[Excerpts from a dataset]
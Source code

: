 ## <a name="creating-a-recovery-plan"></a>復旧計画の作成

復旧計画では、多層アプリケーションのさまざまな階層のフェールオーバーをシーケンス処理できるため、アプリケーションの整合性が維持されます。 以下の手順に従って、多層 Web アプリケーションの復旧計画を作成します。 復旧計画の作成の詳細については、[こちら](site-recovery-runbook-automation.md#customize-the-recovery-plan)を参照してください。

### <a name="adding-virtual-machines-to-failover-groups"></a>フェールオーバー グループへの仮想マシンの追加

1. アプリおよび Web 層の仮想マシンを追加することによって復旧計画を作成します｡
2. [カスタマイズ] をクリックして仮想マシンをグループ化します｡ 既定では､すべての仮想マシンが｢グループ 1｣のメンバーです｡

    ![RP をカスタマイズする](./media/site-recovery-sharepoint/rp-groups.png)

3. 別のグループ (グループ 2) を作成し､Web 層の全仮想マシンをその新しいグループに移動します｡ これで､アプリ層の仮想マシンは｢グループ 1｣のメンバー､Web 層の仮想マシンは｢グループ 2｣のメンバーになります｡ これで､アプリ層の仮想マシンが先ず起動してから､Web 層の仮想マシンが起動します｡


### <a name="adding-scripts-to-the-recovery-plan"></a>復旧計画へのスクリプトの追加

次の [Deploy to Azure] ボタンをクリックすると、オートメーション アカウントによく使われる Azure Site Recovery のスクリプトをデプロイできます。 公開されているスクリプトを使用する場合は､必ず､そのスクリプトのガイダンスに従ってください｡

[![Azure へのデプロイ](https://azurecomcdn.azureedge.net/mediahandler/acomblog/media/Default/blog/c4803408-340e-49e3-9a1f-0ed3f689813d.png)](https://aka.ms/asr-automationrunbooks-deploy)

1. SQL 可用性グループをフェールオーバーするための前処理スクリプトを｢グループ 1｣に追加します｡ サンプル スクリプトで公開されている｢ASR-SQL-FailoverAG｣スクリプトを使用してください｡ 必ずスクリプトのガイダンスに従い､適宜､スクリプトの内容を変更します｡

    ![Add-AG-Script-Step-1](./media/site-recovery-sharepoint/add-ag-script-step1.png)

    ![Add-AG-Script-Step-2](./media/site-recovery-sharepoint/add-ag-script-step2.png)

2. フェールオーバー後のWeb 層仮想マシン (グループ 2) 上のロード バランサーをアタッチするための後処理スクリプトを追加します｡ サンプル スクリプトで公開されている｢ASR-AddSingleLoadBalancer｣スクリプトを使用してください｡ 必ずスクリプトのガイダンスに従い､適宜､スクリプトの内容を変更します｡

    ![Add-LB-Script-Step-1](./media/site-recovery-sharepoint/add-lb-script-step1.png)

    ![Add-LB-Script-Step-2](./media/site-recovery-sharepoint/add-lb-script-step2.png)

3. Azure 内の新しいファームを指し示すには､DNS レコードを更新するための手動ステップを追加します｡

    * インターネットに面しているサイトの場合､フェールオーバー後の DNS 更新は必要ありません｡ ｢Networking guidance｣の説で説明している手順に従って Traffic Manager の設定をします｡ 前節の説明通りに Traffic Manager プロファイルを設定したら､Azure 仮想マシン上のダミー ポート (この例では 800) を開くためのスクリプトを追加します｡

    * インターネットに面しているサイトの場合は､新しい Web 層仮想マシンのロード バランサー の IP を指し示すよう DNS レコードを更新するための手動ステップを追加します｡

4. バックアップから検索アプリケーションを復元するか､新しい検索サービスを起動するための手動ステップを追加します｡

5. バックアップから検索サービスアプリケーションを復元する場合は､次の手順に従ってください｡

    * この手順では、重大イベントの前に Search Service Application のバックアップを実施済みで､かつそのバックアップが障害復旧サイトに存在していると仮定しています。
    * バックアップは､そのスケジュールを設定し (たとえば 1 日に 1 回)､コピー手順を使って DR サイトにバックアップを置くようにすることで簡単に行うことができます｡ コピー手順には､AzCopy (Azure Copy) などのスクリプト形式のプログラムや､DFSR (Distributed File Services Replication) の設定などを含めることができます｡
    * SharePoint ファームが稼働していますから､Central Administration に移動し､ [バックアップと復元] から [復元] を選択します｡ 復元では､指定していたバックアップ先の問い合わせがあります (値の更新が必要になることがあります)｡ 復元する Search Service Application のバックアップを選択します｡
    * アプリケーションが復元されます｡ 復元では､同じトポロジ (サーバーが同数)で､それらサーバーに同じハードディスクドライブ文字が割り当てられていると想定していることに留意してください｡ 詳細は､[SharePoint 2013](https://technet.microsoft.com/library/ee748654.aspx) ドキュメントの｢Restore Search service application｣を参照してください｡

PROBLEM STATEMENT
What you give back should be only the lines of the records above, starting at the line with "3. Azure 内の新しいファームを指し示すには､DNS" and ending at the line with "(この例では 800) を開くためのスクリプトを追加します｡", restated word for word.

RESPONSE FOR THIS EXERCISE
3. Azure 内の新しいファームを指し示すには､DNS レコードを更新するための手動ステップを追加します｡

    * インターネットに面しているサイトの場合､フェールオーバー後の DNS 更新は必要ありません｡ ｢Networking guidance｣の説で説明している手順に従って Traffic Manager の設定をします｡ 前節の説明通りに Traffic Manager プロファイルを設定したら､Azure 仮想マシン上のダミー ポート (この例では 800) を開くためのスクリプトを追加します｡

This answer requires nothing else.